Democracy of an invisible hand – an interview with Ctrl-Alt-Del
Ctrl-Alt-Del comes from Wrocław. Although critics compare them to Alice In Chains and Faith No More, their music is difficult to define hence incredibly intriguing and easy to distinguish. The musicians have already announced the next album will be very different to their debut. It’s not surprising since their first release catches the attention with its fickle sounds. The band is neglected in the media, yet it gains more and more fans. These issues, the history of Ctrl-Alt-Del and their plans for the future are revealed by Dominik Rozwadowski (guitar) and Adam Sypuła (vocal) in an exclusive interview for the Opinia magazine.
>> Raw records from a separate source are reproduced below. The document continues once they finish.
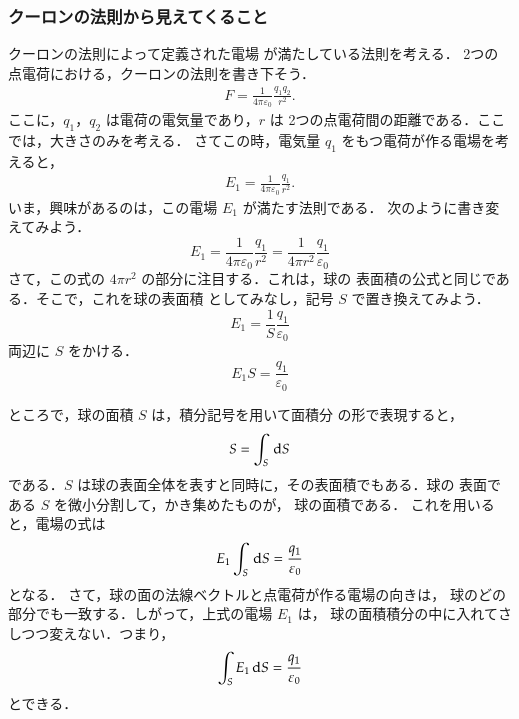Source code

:         \subsubsection{クーロンの法則から見えてくること}
            クーロンの法則によって定義された電場 が満たしている法則を考える．
            2つの点電荷における，クーロンの法則を書き下そう．
                \begin{align}
                    F  =  \frac{1}{4\pi \varepsilon_{0} } \frac{q_{1}q_{2}}{r^{2}}.
                \end{align}
            ここに，$q_{1}$，$q_{2}$ は電荷の電気量であり，$r$ は
            2つの点電荷間の距離である．ここでは，大きさのみを考える．
            さてこの時，電気量 $q_{1}$ をもつ電荷が作る電場を考えると，
                \begin{align}
                    E_{1}  =  \frac{1}{4\pi \varepsilon_{0}} \frac{q_{1}}{r^{2}}.
                \end{align}
            いま，興味があるのは，この電場 $E_{1}$ が満たす法則である．
            次のように書き変えてみよう．
                \begin{equation*}
                    E_{1}  =  \frac{1}{4\pi \varepsilon_{0}} \frac{q_{1}}{r^{2}}
                            =  \frac{1}{4\pi r^{2}} \frac{q_{1}}{\varepsilon_{0}}
                \end{equation*}
            さて，この式の $4\pi r^{2}$ の部分に注目する．これは，球の
            表面積の公式と同じである．そこで，これを球の表面積
            としてみなし，記号 $S$ で置き換えてみよう．
                \begin{equation*}
                    E_{1}  =  \frac{1}{S} \frac{q_{1}}{\varepsilon_{0}}
                \end{equation*}
            両辺に $S$ をかける．
                \begin{equation*}
                    E_{1}S  =   \frac{q_{1}}{\varepsilon_{0}}
                \end{equation*}

            ところで，球の面積 $S$ は，積分記号を用いて面積分
            の形で表現すると，
                \begin{equation*}
                    S = \int_{S} \,\mathrm{d} S
                \end{equation*}
            である．$S$ は球の表面全体を表すと同時に，その表面積でもある．球の
            表面である $S$ を微小分割して，かき集めたものが，
            球の面積である．
            これを用いると，電場の式は
                \begin{equation*}
                    E_{1}\int_{S} \,\mathrm{d} S  =   \frac{q_{1}}{\varepsilon_{0}}
                \end{equation*}
            となる．
            さて，球の面の法線ベクトルと点電荷が作る電場の向きは，
            球のどの部分でも一致する．しがって，上式の電場 $E_{1}$ は，
            球の面積積分の中に入れてさしつつ変えない．つまり，
                \begin{equation*}
                    \int_{S} E_{1}\,\mathrm{d} S  =   \frac{q_{1}}{\varepsilon_{0}}
                \end{equation*}
            とできる．

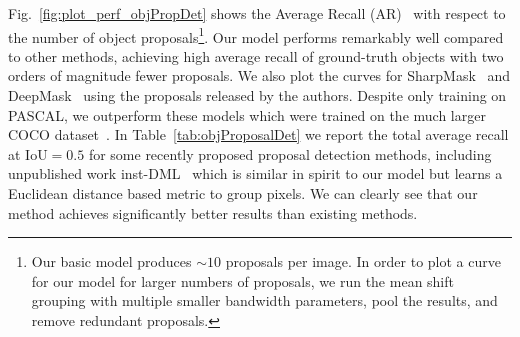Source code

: \documentclass[10pt,twocolumn,letterpaper]{article}
\begin{document}
Fig.~\ref{fig:plot_perf_objPropDet} shows the Average Recall
(AR)~\cite{hosang2016makes} with respect to the number of object
proposals\footnote{Our basic model produces $\sim10$ proposals per image.  In order
to plot a curve for our model for larger numbers of proposals, we run the mean
shift grouping with multiple smaller bandwidth parameters, pool the results,
and remove redundant proposals.}. Our model performs remarkably well compared
to other methods, achieving high average recall of ground-truth objects with two
orders of magnitude fewer proposals.  We also plot the curves for
SharpMask~\cite{pinheiro2015learning} and DeepMask~\cite{pinheiro2016learning}
using the proposals released by the authors. Despite only training on PASCAL,
we outperform these models which were trained on the much larger COCO dataset~\cite{lin2014microsoft}.
In Table~\ref{tab:objProposalDet} we report the total average recall at
IoU$=0.5$ for some recently proposed proposal detection methods, including
unpublished work inst-DML~\cite{fathi2017semantic} which is similar in spirit
to our model but learns a Euclidean distance based metric to group pixels.
We can clearly see that our method achieves significantly better results than
existing methods.
\end{document}
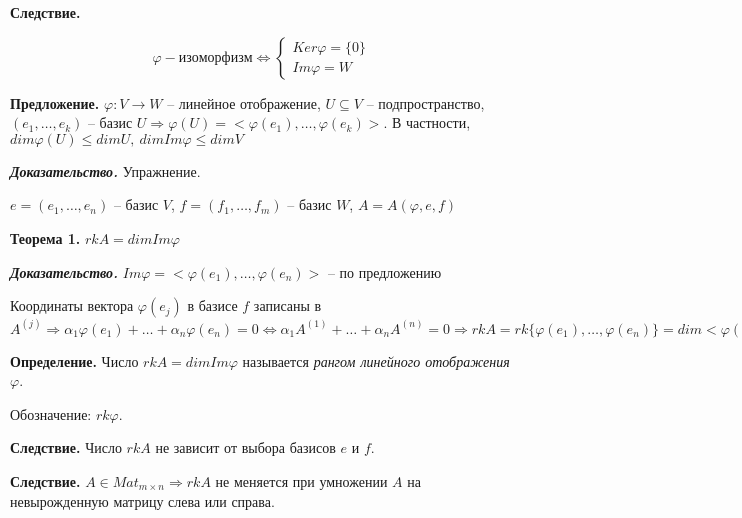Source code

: \vspace{\baselineskip}
\textbf{Следствие.}  

\begin{equation*}
	\varphi - изоморфизм \Leftrightarrow \begin{cases}
		Ker \varphi = \{0\} \\
		Im \varphi = W
	\end{cases}
\end{equation*}

\vspace{\baselineskip}
\textbf{Предложение.} $\varphi : V \rightarrow W$ -- линейное отображение, $U \subseteq V$ -- подпространство, $(e_1, \dots, e_k)$ -- базис $U \Rightarrow \varphi (U) = < \varphi(e_1), \dots, \varphi (e_k)>$. В частности, $dim \varphi (U) \leq dim U, \ dim Im \varphi \leq dim V$

\vspace{\baselineskip}
\textbf{\textit{Доказательство.}} Упражнение.

\vspace{\baselineskip}
$e = (e_1, \dots, e_n)$ -- базис $V$, $f = (f_1, \dots, f_m)$ -- базис $W$, $A = A(\varphi, e, f)$

\vspace{\baselineskip}
\textbf{Теорема 1.} $rkA = dim Im \varphi$

\vspace{\baselineskip}
\textbf{\textit{Доказательство.}} $Im \varphi = <\varphi(e_1), \dots, \varphi(e_n)>$ -- по предложению

Координаты вектора $\varphi(e_j)$ в базисе $f$ записаны в $A^{(j)} \Rightarrow \alpha_1 \varphi(e_1) + \dots + \alpha_n \varphi(e_n) = 0 \Leftrightarrow \alpha_1 A^{(1)} + \dots + \alpha_n A^{(n)} = 0 \Rightarrow rkA = rk \{\varphi(e_1), \dots, \varphi(e_n) \} = dim <\varphi(e_1), \dots, \varphi(e_n)> = dim Im \varphi \ \lhd$

\vspace{\baselineskip}
\textbf{Определение.} Число $rkA = dim Im \varphi$ называется \textit{рангом линейного отображения} $\varphi$.

Обозначение: $rk \varphi$.

\vspace{\baselineskip}
\textbf{Следствие.} Число $rkA$ не зависит от выбора базисов $e$ и $f$.

\vspace{\baselineskip}
\textbf{Следствие.} $A \in Mat_{m \times n} \Rightarrow rkA$ не меняется при умножении $A$ на невырожденную матрицу слева или справа.

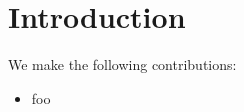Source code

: \section{Introduction}

We make the following contributions:
%
\begin{itemize}
\item foo
\end{itemize}
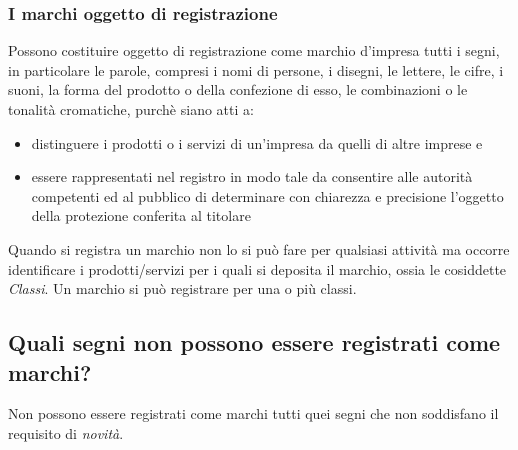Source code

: \subsubsection{I marchi oggetto di registrazione}
Possono costituire oggetto di registrazione come marchio d'impresa tutti i segni, in particolare le parole, compresi i nomi di persone,
i disegni, le lettere, le cifre, i suoni, la forma del prodotto o della confezione di esso, le combinazioni o le tonalità cromatiche, purchè siano atti a:
\begin{itemize}
    \item distinguere i prodotti o i servizi di un'impresa da quelli di altre imprese e
    \item essere rappresentati nel registro in modo tale da consentire alle autorità competenti ed al pubblico di determinare con chiarezza e precisione l'oggetto della
    protezione conferita al titolare
\end{itemize}
Quando si registra un marchio non lo si può fare per qualsiasi attività ma occorre identificare i prodotti/servizi per i quali si deposita il marchio, ossia
le cosiddette \emph{Classi}. Un marchio si può registrare per una o più classi.

\subsection{Quali segni non possono essere registrati come marchi?}
Non possono essere registrati come marchi tutti quei segni che non soddisfano il requisito di \emph{novità}.

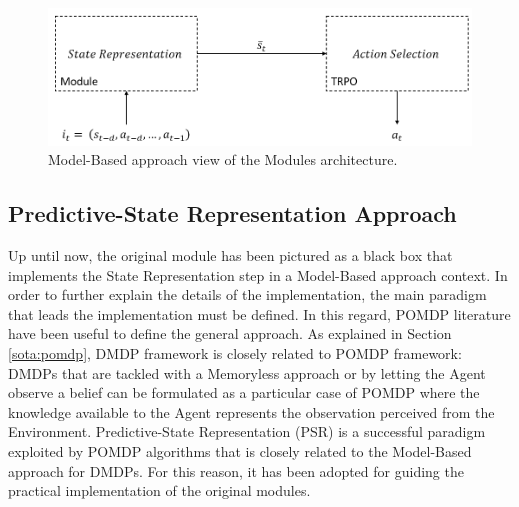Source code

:             \begin{figure}[!t]
                    \centering
                    \includegraphics[width=15cm, keepaspectratio]{images/module/modelbased_view.png}
                    \caption{Model-Based approach view of the Modules architecture.}
                    \label{fig:module_modelbased_view}
            \end{figure}
            
        \subsection{Predictive-State Representation Approach}
            Up until now, the original module has been pictured as a black box that implements the State Representation step in a Model-Based approach context. In order to further explain the details of the implementation, the main paradigm that leads the implementation must be defined. In this regard, POMDP literature have been useful to define the general approach. As explained in Section \ref{sota:pomdp}, DMDP framework is closely related to POMDP framework: DMDPs that are tackled with a Memoryless approach or by letting the Agent observe a belief can be formulated as a particular case of POMDP where the knowledge available to the Agent represents the observation perceived from the Environment. Predictive-State Representation (PSR) is a successful paradigm exploited by POMDP algorithms that is closely related to the Model-Based approach for DMDPs. For this reason, it has been adopted for guiding the practical implementation of the original modules.
            
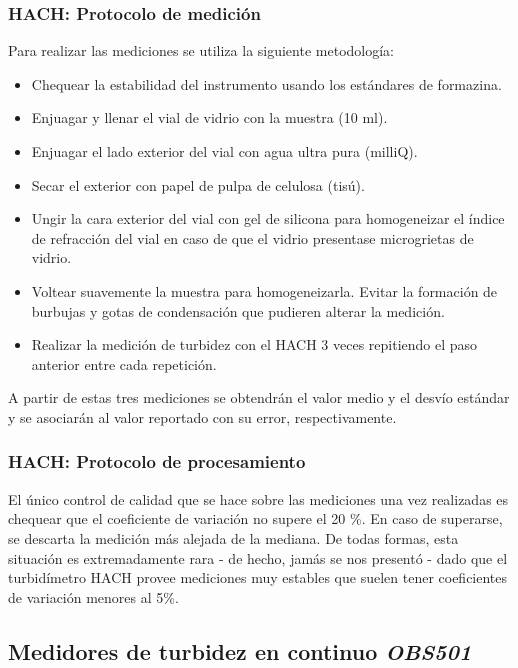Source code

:         \subsubsection{HACH: Protocolo de medición}
        \label{dat:s:hachMed}

            Para realizar las mediciones se utiliza la siguiente metodología:
            \begin{itemize}
                \item Chequear la estabilidad del instrumento usando los estándares de formazina.
                \item Enjuagar y llenar el vial de vidrio con la muestra (10 ml).
                \item Enjuagar el lado exterior del vial con agua ultra pura (milliQ).
                \item Secar el exterior con papel de pulpa de celulosa (tisú).
                \item Ungir la cara exterior del vial con gel de silicona para homogeneizar el índice de refracción del vial en caso de que el vidrio presentase microgrietas de vidrio.
                \item Voltear suavemente la muestra para homogeneizarla. Evitar la formación de burbujas y gotas de condensación que pudieren alterar la medición.
                \item Realizar la medición de turbidez con el HACH 3 veces repitiendo el paso anterior entre cada repetición.
            \end{itemize}
            A partir de estas tres mediciones se obtendrán el valor medio y el desvío estándar y se asociarán al valor reportado con su error, respectivamente.

        \subsubsection{HACH: Protocolo de procesamiento}
        \label{dat:s:hachProc}
        
            El único control de calidad que se hace sobre las mediciones una vez realizadas es chequear que el coeficiente de variación no supere el 20 \%. En caso de superarse, se descarta la medición más alejada de la mediana. De todas formas, esta situación es extremadamente rara - de hecho, jamás se nos presentó - dado que el turbidímetro HACH provee mediciones muy estables que suelen tener coeficientes de variación menores al 5\%.
    
    \subsection{Medidores de turbidez en continuo \textit{OBS501}}
    \label{dat:s:obs}
    
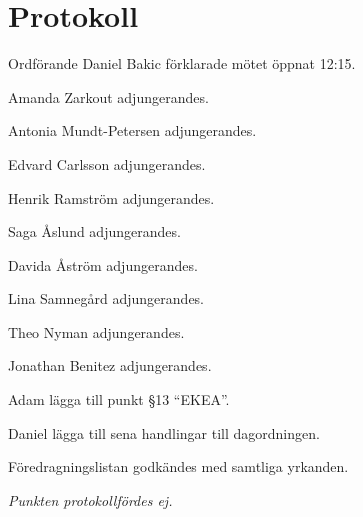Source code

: \documentclass[10pt]{article}
\def\mo{Daniel Bakic}
\begin{document}
\section*{Protokoll}
\begin{paragrafer}
	Ordförande {\mo} förklarade mötet öppnat 12:15.

	{\valavmo}

	{\valavms}

	{\valavj}

	{\tosg}


	Amanda Zarkout adjungerandes.
	
	Antonia Mundt-Petersen adjungerandes.
	
	Edvard Carlsson adjungerandes.
	
	Henrik Ramström adjungerandes.
	
	Saga Åslund adjungerandes.
	
	Davida Åström adjungerandes.
	
	Lina Samnegård adjungerandes.
	
	Theo Nyman adjungerandes.
	
	Jonathan Benitez adjungerandes.
	

	Adam \ypa lägga till punkt \S13 ``EKEA''.

	Daniel \ypa lägga till sena handlingar till dagordningen.

	Föredragningslistan godkändes med samtliga yrkanden.


	\begin{fyllnadsval} %
	\end{fyllnadsval}

	\begin{paragrafer}
		\emph{Punkten protokollfördes ej.}


\end{paragrafer}
\end{paragrafer}
\end{document}
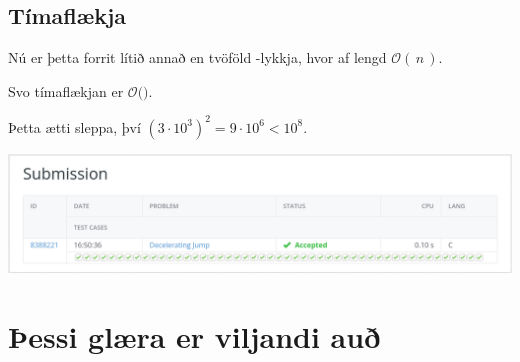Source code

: \subsection{Tímaflækja}
{
    {
        \item<1-> Nú er þetta forrit lítið annað en tvöföld -lykkja, hvor af lengd $\mathcal{O}(\,n\,)$.
        \item<2-> Svo tímaflækjan er $\mathcal{O}($$)$.
        \item<4-> Þetta ætti sleppa, því $(3 \cdot 10^3)^2 = 9 \cdot 10^6 < 10^8$.
        \item<5->[] \includegraphics[scale = 0.25]{fig/ac.png}
    }
}

\section{Þessi glæra er viljandi auð}
{
}


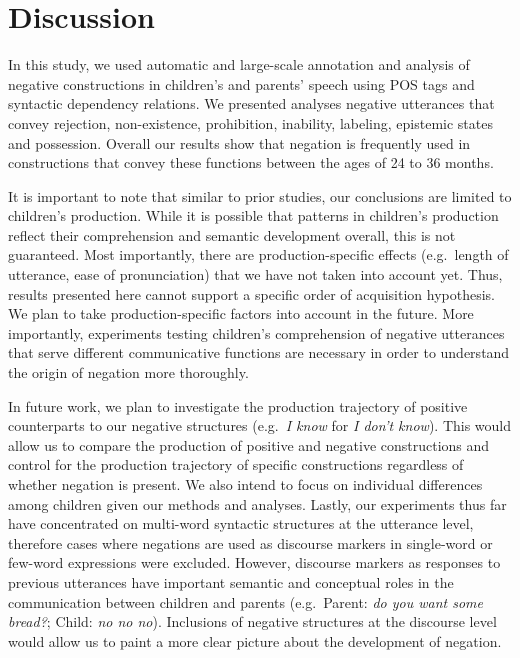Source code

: \documentclass[
  english,
  man,floatsintext]{apa6}
\begin{document}
\hypertarget{discussion}{%
\section{Discussion}\label{discussion}}

In this study, we used automatic and large-scale annotation and analysis of negative constructions in children's and parents' speech using POS tags and syntactic dependency relations. We presented analyses negative utterances that convey rejection, non-existence, prohibition, inability, labeling, epistemic states and possession. Overall our results show that negation is frequently used in constructions that convey these functions between the ages of 24 to 36 months.

It is important to note that similar to prior studies, our conclusions are limited to children's production. While it is possible that patterns in children's production reflect their comprehension and semantic development overall, this is not guaranteed. Most importantly, there are production-specific effects (e.g.~length of utterance, ease of pronunciation) that we have not taken into account yet. Thus, results presented here cannot support a specific order of acquisition hypothesis. We plan to take production-specific factors into account in the future. More importantly, experiments testing children's comprehension of negative utterances that serve different communicative functions are necessary in order to understand the origin of negation more thoroughly.

In future work, we plan to investigate the production trajectory of positive counterparts to our negative structures (e.g.~\emph{I know} for \emph{I don't know}). This would allow us to compare the production of positive and negative constructions and control for the production trajectory of specific constructions regardless of whether negation is present. We also intend to focus on individual differences among children given our methods and analyses. Lastly, our experiments thus far have concentrated on multi-word syntactic structures at the utterance level, therefore cases where negations are used as discourse markers in single-word or few-word expressions were excluded. However, discourse markers as responses to previous utterances have important semantic and conceptual roles in the communication between children and parents (e.g.~Parent: \emph{do you want some bread?}; Child: \emph{no no no}). Inclusions of negative structures at the discourse level would allow us to paint a more clear picture about the development of negation.
\end{document}
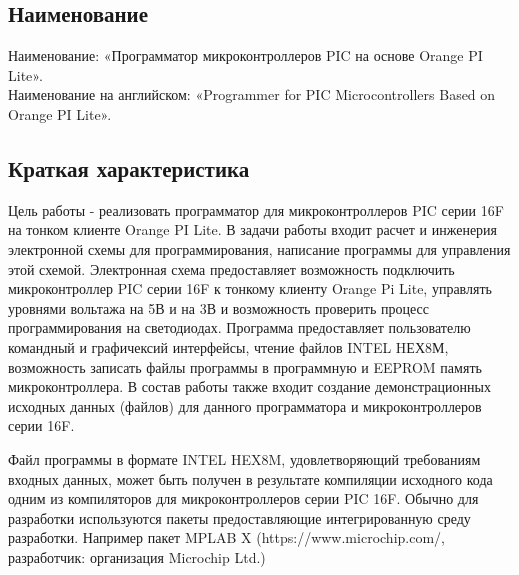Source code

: \subsection{Наименование}
Наименование: «Программатор микроконтроллеров PIC на основе Orange PI Lite». \\
Наименование на английском: «Programmer for PIC Microcontrollers Based on Orange PI Lite». \\


\subsection{Краткая характеристика}
    Цель работы - реализовать программатор для микроконтроллеров PIC серии 16F на тонком клиенте Orange PI Lite.
    В задачи работы входит расчет и инженерия электронной схемы для программирования, написание программы для управления этой схемой.
    Электронная схема предоставляет возможность подключить микроконтроллер PIC серии 16F к тонкому клиенту Orange Pi Lite, управлять уровнями вольтажа на 5В и на 3В и возможность проверить процесс программирования на светодиодах.         
    Программа предоставляет пользователю командный и графичексий интерфейсы, чтение файлов INTEL HЕХ8М, возможность записать файлы программы в программную и EEPROM память микроконтроллера.
    В состав работы также входит создание демонстрационных исходных данных (файлов) для данного программатора и микроконтроллеров серии 16F.

\smallskip
Файл программы в формате INTEL HEX8M, удовлетворяющий требованиям входных данных, может быть получен в результате компиляции исходного кода одним из компиляторов для микроконтроллеров серии PIC 16F. Обычно для разработки используются пакеты предоставляющие интегрированную среду разработки. Например пакет MPLAB X (https://www.microchip.com/, разработчик: организация Microchip Ltd.)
On your website you claim that Ctrl-Alt-Del came into existence as a result of the Big Bang, and that is obvious. However, I’m really curious if there’s any alternative version of the story.
Adam: The Ctrl-Alt-Del band made its debut in 2002 at the Węgorzewo Festival. Those are the true beginnings but our friendship goes way back to our university years when we first met. Both Domingo and I had our own bands that were getting along pretty well; we often performed live, even played together every now and then. Anyway, one day the options got smaller: part of the team started to withdraw from playing, some sort of… cross-purposes arose, so in the end the original lineup of Domingo’s band was short of a singer, and my band somehow just dispersed. That disintegration led to the point where we found ourselves sitting on our gear rather than actually playing it. One day Domingo and I were on the phone and I said: “I’d love to play in your band, I can do anything, even play on the ukulele.” He replied: “Fair enough, we’ll see” and called me the following day to ask if I was interested in singing. I was delighted. In a week or so, we all were in Węgorzewo. We had only had two rehearsals; no one could actually sing, hardly anyone could play, but something was born that day.
Domingo: To cut a long story short, we recorded a demo CD with the old lineup and Marcin Bors as the producer, sent it to a few places and we got invited to the band contest in Węgorzewo. About two weeks before the event our singer got cold feet. Being in a state of panic and euphoria, I called Adam to ask if he would like to fill in for the singer throughout the performance. Actually, I was hoping he would stay for good – and he did. Pure luck, but my dream came true.
What was the story behind the recording of your debut album? I guess nowadays every band dreams about releasing a record, but not everyone manages to do so.
Domingo: Well, to be brief, we recorded a few songs on the computer at home. Although the quality was terrible, we really liked the music, so we decided to make a demo CD and record two or three songs in a studio. While we were recording, Marcin Bors, the producer, convinced us to do a whole album. For various logistical and financial reasons this took us two years, but finally we made it. As far as the second album is concerned, we’re recording it in different places on a variety of equipment. As a matter of fact, nowadays, recording an album is within the range of every band – a reasonable sound card, decent studio software and a handful of plugins will do. Youtube offers a bunch of tutorials with instructions on “how to record a demo” or “secrets of programming drums”, so if you really want it, you can easily make your dreams come true.
Adam: Even the deaf record albums.
Do you play to get audiences or do you get audiences because of your playing? Where, in your opinion, are the boundaries of commerce?
Domingo: They lie where you start to think of money only. Out of those two options you gave, I’d say we get to audiences by our playing. We’ve never played music with the idea of making money at the back of our heads, though we did get a word of advice on how to rewrite our songs into radio hits, but for the time being that’s not what we want.
Adam: To me, commerce is what the whole of Poland is pursuing – sort of “ass shaking”, meaning “craving for the spotlights”. All those TV programmes like “Must Be The Music”, “Got To Make Love”, “Got To Dance”, “Got To Fap” – all those celebrities. To me, this is nothing more than commerce. It’s got nothing to do with art; it just boils down to producing a product.
Don’t you feel a bit like weirdoes playing your kind of music when what most people want is light, easy-to-listen-to stuff?
Adam: But in fact, we are light and easy to listen to… It probably doesn’t apply to the first album which was a sort of adolescent debut. However, there are lots of crazy cases like us playing weird music.
Domingo: When we make music, sit in front of a computer monitor or play at a rehearsal thinking of the next song, we don’t wonder profoundly about its impact on potential listeners. We don’t try to sell the song to masses; we just do whatever we feel is nice and makes sense. There’s no philosophy behind it.
Adam: Whatever drops out of our minds…
Domingo: … and what we later make out of it. Some people like it, others don’t, no big deal. I don’t pay any attention to what’s going on around me. If I started wondering about and analysing the current state of music issues as well as other issues, I’d probably go crazy and stop making music.
Is Ctrl-Alt-Del ruled by an iron hand or is it a democracy?
Adam: It’s a democracy of an invisible hand.
Domingo: Definitely a democracy.
Adam: I’d say it’s more like an oligarchy. A demented-statist-sadistic system.